Samstag, 28. Juni 2008

Das Peter-Prinzip


Schon häufig bin ich nach den Ursachen für meine andauernde Arbeitslosigkeit gefragt worden. Und durchweg bin ich bei meiner Antwort "Weil die Arbeitgeber Duckmäuser wollen und Angst vor Mitarbeitern haben, die hinterfragen, vernetzt denken und ihre Gedanken laut äußern" auf Unverständnis gestoßen.

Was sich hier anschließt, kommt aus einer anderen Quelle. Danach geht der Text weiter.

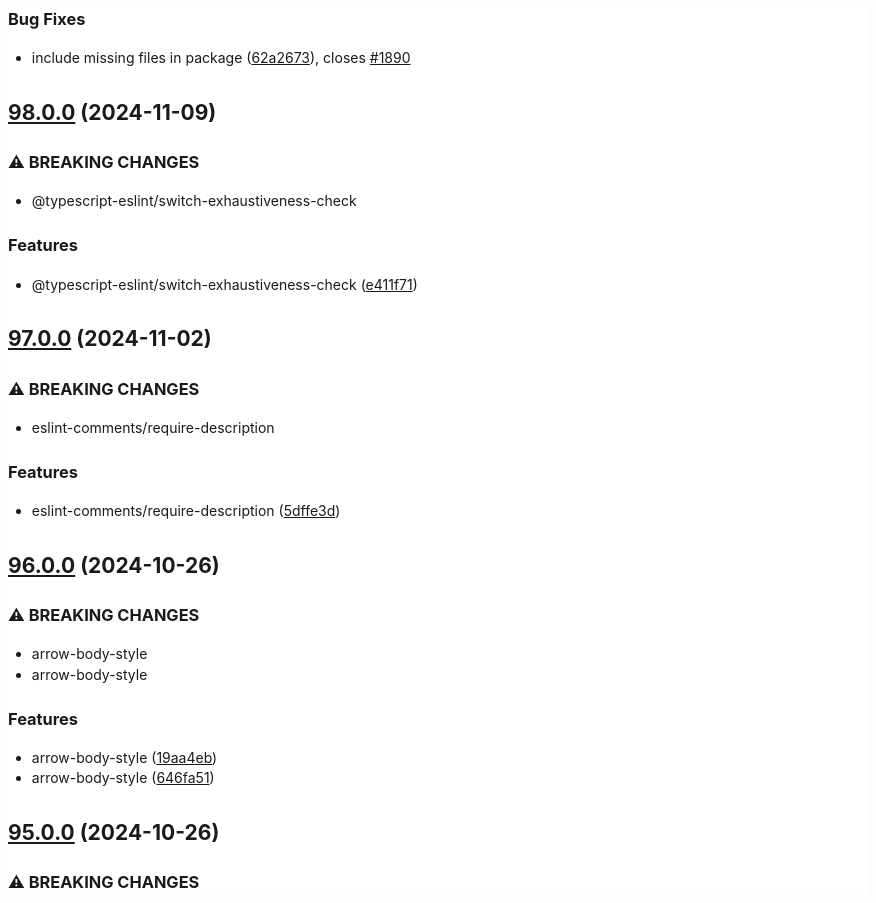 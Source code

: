 ### Bug Fixes

* include missing files in package ([62a2673](https://github.com/mightyiam/eslint-config-love/commit/62a2673f65ab1f592063628bf3879d851a02591e)), closes [#1890](https://github.com/mightyiam/eslint-config-love/issues/1890)

## [98.0.0](https://github.com/mightyiam/eslint-config-love/compare/v97.0.0...v98.0.0) (2024-11-09)

### ⚠ BREAKING CHANGES

* @typescript-eslint/switch-exhaustiveness-check

### Features

* @typescript-eslint/switch-exhaustiveness-check ([e411f71](https://github.com/mightyiam/eslint-config-love/commit/e411f712ad618107f7c5b01255710d4819600c2b))

## [97.0.0](https://github.com/mightyiam/eslint-config-love/compare/v96.0.0...v97.0.0) (2024-11-02)

### ⚠ BREAKING CHANGES

* eslint-comments/require-description

### Features

* eslint-comments/require-description ([5dffe3d](https://github.com/mightyiam/eslint-config-love/commit/5dffe3d33b6fb530bb31b377d9e390ac95eae532))

## [96.0.0](https://github.com/mightyiam/eslint-config-love/compare/v95.0.0...v96.0.0) (2024-10-26)

### ⚠ BREAKING CHANGES

* arrow-body-style
* arrow-body-style

### Features

* arrow-body-style ([19aa4eb](https://github.com/mightyiam/eslint-config-love/commit/19aa4eb1f281688175f2ced739b13d5b4c005157))
* arrow-body-style ([646fa51](https://github.com/mightyiam/eslint-config-love/commit/646fa515a9103dfab594f2fb82003c3ca3e5f736))

## [95.0.0](https://github.com/mightyiam/eslint-config-love/compare/v94.0.0...v95.0.0) (2024-10-26)

### ⚠ BREAKING CHANGES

In meiner letzten Stelle bei einer großen Krankenkasse im Bergischen Land, bei der angeblich "der Mensch" im Mittelpunkt steht, hat mich mein Hauptabteilungsleiter in einer vom Westdeutschen Rundfunk ausgestrahlten Fernsehsendung in den höchsten Tönen gelobt. Und knapp zwei Jahre später(!) hat er mir unter vier Augen gesagt, er hätte sich in der Befürwortung meiner Einstellung geirrt - dann verließ er schnell den Tisch und mied bis zum Auslaufen meines Vertrages jeglichen Kontakt mit mir.

Für dieses Arbeitgeberverhalten gibt es eine Erklärung, nämlich das Peter-Prinzip. Es besagt, dass es in einem Unternehmen dreierlei Typen gibt:
  • Unfähige, die bereits den richtigen Job haben.
  • Mäßig Befähigte, die sich für eine Beförderung eignen.
  • Sehr Befähigte, die eher rausgeworfen als befördert werden.
Da ich mich zum dritten Typ rechne, ist meine Arbeitslosigkeit offensichtlich durch die Arbeitgeber "vorherbestimmt". Zumindest habe ich bisher noch keinen Arbeitgeber kennen gelernt, der die berühmte Ausnahme vom Peter-Prinzip praktiziert.

Noch ein Wort zu der erwähnten krankenKasse: Fast jeder der ehemals dort Beschäftigten ist - genau wie ich - gemobbt worden.